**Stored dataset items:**
================
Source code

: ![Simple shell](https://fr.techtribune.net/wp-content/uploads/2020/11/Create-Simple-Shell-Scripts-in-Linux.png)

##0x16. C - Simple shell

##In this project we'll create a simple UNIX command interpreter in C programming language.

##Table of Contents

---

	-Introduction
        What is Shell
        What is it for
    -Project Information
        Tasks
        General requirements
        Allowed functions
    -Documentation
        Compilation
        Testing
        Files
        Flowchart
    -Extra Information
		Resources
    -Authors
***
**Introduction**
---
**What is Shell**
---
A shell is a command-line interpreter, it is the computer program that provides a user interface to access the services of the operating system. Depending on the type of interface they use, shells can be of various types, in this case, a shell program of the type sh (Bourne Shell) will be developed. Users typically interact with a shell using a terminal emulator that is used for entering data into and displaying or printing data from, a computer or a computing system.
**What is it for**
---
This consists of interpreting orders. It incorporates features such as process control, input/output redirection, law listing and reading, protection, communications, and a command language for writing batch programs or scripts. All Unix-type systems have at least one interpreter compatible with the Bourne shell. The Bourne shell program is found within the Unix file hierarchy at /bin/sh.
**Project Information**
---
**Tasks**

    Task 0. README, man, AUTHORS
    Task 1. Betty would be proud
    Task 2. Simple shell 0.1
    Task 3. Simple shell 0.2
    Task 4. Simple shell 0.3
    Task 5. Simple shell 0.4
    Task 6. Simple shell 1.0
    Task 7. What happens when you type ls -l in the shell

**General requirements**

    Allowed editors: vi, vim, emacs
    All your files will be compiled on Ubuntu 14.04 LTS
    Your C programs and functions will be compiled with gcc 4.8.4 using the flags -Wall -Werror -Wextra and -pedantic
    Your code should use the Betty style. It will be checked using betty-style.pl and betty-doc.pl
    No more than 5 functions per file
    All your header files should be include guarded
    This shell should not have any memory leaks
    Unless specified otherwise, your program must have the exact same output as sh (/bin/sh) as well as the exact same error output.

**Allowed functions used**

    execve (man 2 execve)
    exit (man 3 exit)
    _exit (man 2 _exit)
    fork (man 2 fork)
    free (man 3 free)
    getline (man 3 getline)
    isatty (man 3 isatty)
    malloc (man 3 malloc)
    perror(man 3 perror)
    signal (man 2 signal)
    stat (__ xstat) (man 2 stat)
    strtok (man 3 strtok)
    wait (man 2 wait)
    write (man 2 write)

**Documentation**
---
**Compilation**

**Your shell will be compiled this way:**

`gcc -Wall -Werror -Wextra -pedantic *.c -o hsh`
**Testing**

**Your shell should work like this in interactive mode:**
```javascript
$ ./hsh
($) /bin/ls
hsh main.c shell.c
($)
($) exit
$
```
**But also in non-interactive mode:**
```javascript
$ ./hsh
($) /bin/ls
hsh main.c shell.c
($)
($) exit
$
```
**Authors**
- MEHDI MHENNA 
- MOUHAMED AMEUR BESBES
================
Copy every line that appears above, with each word kept as it is.

**Written answer:**
Source code

: ![Simple shell](https://fr.techtribune.net/wp-content/uploads/2020/11/Create-Simple-Shell-Scripts-in-Linux.png)

##0x16. C - Simple shell

##In this project we'll create a simple UNIX command interpreter in C programming language.

##Table of Contents

---

	-Introduction
        What is Shell
        What is it for
    -Project Information
        Tasks
        General requirements
        Allowed functions
    -Documentation
        Compilation
        Testing
        Files
        Flowchart
    -Extra Information
		Resources
    -Authors
***
**Introduction**
---
**What is Shell**
---
A shell is a command-line interpreter, it is the computer program that provides a user interface to access the services of the operating system. Depending on the type of interface they use, shells can be of various types, in this case, a shell program of the type sh (Bourne Shell) will be developed. Users typically interact with a shell using a terminal emulator that is used for entering data into and displaying or printing data from, a computer or a computing system.
**What is it for**
---
This consists of interpreting orders. It incorporates features such as process control, input/output redirection, law listing and reading, protection, communications, and a command language for writing batch programs or scripts. All Unix-type systems have at least one interpreter compatible with the Bourne shell. The Bourne shell program is found within the Unix file hierarchy at /bin/sh.
**Project Information**
---
**Tasks**

    Task 0. README, man, AUTHORS
    Task 1. Betty would be proud
    Task 2. Simple shell 0.1
    Task 3. Simple shell 0.2
    Task 4. Simple shell 0.3
    Task 5. Simple shell 0.4
    Task 6. Simple shell 1.0
    Task 7. What happens when you type ls -l in the shell

**General requirements**

    Allowed editors: vi, vim, emacs
    All your files will be compiled on Ubuntu 14.04 LTS
    Your C programs and functions will be compiled with gcc 4.8.4 using the flags -Wall -Werror -Wextra and -pedantic
    Your code should use the Betty style. It will be checked using betty-style.pl and betty-doc.pl
    No more than 5 functions per file
    All your header files should be include guarded
    This shell should not have any memory leaks
    Unless specified otherwise, your program must have the exact same output as sh (/bin/sh) as well as the exact same error output.

**Allowed functions used**

    execve (man 2 execve)
    exit (man 3 exit)
    _exit (man 2 _exit)
    fork (man 2 fork)
    free (man 3 free)
    getline (man 3 getline)
    isatty (man 3 isatty)
    malloc (man 3 malloc)
    perror(man 3 perror)
    signal (man 2 signal)
    stat (__ xstat) (man 2 stat)
    strtok (man 3 strtok)
    wait (man 2 wait)
    write (man 2 write)

**Documentation**
---
**Compilation**

**Your shell will be compiled this way:**

`gcc -Wall -Werror -Wextra -pedantic *.c -o hsh`
**Testing**

**Your shell should work like this in interactive mode:**
```javascript
$ ./hsh
($) /bin/ls
hsh main.c shell.c
($)
($) exit
$
```
**But also in non-interactive mode:**
```javascript
$ ./hsh
($) /bin/ls
hsh main.c shell.c
($)
($) exit
$
```
**Authors**
- MEHDI MHENNA 
- MOUHAMED AMEUR BESBES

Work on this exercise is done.